• _DIRECTIONS FOR THIS TASK_
Scan the records below for the line containing "发表于 2019-11-30 14:23" and the line containing "我看他们泡妞也挺容易的，什么". Copy both, plus every line between, exactly.

[Saved data entries]

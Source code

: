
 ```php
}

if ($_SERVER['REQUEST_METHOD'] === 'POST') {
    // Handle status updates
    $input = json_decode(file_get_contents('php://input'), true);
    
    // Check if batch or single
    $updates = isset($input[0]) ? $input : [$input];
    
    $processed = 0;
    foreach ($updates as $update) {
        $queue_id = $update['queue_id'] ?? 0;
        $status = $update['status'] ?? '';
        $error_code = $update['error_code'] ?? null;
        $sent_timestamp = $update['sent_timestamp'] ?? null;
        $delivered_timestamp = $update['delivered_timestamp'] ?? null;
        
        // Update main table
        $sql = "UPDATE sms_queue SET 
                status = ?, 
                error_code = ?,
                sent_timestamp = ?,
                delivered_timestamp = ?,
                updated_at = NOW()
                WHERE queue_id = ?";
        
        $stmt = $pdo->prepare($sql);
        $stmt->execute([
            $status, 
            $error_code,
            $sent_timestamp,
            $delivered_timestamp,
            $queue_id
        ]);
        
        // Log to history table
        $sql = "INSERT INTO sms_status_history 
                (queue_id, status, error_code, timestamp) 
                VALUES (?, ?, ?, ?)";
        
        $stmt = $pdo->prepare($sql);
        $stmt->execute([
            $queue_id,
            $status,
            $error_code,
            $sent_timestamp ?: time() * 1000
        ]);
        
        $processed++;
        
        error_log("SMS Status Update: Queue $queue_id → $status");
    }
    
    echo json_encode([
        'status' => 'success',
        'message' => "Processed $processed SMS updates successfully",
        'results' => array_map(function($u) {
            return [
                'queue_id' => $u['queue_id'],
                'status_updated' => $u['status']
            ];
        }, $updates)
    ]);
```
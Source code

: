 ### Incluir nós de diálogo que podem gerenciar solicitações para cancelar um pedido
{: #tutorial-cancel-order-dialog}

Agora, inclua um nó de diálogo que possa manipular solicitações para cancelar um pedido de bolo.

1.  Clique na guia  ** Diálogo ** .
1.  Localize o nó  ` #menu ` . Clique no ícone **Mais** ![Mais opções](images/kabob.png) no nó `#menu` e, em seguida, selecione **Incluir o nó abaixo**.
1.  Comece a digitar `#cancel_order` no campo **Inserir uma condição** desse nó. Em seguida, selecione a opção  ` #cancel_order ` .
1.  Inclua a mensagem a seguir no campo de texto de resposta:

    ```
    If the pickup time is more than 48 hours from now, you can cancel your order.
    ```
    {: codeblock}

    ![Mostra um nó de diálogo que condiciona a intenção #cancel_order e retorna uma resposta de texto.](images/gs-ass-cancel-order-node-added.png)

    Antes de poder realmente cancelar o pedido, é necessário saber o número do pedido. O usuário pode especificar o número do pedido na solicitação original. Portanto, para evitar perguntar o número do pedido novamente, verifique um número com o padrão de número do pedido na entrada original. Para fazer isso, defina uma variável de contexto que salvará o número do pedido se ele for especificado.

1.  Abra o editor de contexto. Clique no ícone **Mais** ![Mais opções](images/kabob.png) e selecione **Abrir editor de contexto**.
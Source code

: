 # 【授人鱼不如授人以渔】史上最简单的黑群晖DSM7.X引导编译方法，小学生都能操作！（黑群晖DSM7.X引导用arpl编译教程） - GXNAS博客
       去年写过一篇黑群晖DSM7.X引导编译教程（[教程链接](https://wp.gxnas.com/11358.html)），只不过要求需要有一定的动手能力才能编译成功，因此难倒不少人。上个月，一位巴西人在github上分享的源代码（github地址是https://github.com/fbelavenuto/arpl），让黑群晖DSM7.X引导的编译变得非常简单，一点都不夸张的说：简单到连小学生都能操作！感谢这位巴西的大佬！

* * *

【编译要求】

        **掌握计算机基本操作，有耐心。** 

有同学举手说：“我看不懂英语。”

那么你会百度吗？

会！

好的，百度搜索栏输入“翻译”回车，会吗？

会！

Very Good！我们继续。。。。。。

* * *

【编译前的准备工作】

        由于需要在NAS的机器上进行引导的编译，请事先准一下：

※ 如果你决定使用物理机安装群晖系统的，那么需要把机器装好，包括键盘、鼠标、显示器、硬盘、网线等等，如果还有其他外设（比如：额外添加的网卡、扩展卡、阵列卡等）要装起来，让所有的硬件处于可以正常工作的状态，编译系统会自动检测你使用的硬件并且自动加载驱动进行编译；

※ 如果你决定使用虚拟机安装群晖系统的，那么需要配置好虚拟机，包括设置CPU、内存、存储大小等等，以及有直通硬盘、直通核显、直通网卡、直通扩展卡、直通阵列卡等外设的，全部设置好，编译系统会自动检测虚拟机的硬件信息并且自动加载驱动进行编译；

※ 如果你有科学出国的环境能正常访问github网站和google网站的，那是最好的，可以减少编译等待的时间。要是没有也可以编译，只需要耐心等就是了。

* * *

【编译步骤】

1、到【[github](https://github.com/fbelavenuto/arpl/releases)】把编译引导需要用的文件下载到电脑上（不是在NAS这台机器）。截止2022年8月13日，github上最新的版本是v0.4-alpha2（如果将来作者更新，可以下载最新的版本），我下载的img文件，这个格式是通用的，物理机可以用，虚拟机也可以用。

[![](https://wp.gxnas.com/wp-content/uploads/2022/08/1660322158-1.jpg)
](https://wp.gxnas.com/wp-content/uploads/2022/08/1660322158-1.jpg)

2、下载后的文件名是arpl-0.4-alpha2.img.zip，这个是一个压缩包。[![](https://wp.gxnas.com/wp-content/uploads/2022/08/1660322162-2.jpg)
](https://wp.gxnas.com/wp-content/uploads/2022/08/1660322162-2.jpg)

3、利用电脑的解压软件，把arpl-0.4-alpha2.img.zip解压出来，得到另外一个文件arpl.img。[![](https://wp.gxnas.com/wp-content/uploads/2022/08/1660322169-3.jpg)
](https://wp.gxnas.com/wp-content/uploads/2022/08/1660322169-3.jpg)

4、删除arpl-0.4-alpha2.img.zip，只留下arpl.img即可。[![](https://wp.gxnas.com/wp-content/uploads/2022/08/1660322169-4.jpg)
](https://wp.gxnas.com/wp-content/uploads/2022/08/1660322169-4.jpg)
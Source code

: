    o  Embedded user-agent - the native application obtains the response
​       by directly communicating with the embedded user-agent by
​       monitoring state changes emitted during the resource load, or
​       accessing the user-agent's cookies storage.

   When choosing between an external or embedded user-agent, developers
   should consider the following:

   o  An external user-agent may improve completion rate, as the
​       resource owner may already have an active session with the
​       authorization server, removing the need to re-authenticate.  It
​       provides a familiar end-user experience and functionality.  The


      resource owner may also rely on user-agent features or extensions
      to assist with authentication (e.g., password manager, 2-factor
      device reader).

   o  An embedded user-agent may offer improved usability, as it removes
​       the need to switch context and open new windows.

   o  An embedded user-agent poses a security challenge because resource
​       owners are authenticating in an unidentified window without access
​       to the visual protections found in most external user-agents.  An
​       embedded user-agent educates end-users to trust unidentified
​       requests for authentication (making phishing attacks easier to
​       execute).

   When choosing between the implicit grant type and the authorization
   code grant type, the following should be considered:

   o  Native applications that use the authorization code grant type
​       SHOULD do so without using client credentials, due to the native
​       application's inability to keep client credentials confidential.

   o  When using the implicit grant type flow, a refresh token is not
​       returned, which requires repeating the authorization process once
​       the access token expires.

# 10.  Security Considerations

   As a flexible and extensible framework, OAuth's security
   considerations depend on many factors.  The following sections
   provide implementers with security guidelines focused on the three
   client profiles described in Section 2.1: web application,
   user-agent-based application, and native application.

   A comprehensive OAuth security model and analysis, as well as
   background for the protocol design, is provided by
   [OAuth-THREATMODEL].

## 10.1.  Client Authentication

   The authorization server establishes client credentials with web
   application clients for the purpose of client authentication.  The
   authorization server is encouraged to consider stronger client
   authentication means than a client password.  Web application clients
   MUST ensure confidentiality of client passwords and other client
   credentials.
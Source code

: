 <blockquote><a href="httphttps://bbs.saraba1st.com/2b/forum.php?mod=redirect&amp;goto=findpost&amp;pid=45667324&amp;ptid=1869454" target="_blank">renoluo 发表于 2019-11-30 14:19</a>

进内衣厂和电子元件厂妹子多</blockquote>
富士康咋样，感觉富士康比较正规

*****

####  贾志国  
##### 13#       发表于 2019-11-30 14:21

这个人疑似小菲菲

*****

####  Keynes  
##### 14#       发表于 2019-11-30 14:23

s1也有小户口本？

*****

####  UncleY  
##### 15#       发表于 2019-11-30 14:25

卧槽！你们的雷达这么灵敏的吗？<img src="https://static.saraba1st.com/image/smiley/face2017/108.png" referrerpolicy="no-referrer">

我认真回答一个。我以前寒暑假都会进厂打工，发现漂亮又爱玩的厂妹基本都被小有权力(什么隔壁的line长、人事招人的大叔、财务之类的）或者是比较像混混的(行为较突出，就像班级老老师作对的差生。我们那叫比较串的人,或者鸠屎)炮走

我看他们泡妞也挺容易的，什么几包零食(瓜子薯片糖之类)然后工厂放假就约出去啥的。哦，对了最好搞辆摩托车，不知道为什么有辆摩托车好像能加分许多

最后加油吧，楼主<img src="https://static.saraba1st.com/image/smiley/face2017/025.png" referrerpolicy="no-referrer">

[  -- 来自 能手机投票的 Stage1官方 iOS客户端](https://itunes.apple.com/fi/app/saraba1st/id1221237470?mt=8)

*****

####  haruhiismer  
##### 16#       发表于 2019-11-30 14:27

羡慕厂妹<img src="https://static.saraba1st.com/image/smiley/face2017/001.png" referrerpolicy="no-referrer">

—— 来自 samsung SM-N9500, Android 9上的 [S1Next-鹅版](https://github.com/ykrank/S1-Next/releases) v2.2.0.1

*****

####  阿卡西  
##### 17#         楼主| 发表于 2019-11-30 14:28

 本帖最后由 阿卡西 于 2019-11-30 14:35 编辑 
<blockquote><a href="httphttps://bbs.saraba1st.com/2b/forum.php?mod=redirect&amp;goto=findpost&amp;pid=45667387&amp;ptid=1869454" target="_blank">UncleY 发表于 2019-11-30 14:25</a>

• _SOLUTION TO THE EXERCISE_
##### 14#       发表于 2019-11-30 14:23

s1也有小户口本？

*****

####  UncleY  
##### 15#       发表于 2019-11-30 14:25

卧槽！你们的雷达这么灵敏的吗？<img src="https://static.saraba1st.com/image/smiley/face2017/108.png" referrerpolicy="no-referrer">

我认真回答一个。我以前寒暑假都会进厂打工，发现漂亮又爱玩的厂妹基本都被小有权力(什么隔壁的line长、人事招人的大叔、财务之类的）或者是比较像混混的(行为较突出，就像班级老老师作对的差生。我们那叫比较串的人,或者鸠屎)炮走

我看他们泡妞也挺容易的，什么几包零食(瓜子薯片糖之类)然后工厂放假就约出去啥的。哦，对了最好搞辆摩托车，不知道为什么有辆摩托车好像能加分许多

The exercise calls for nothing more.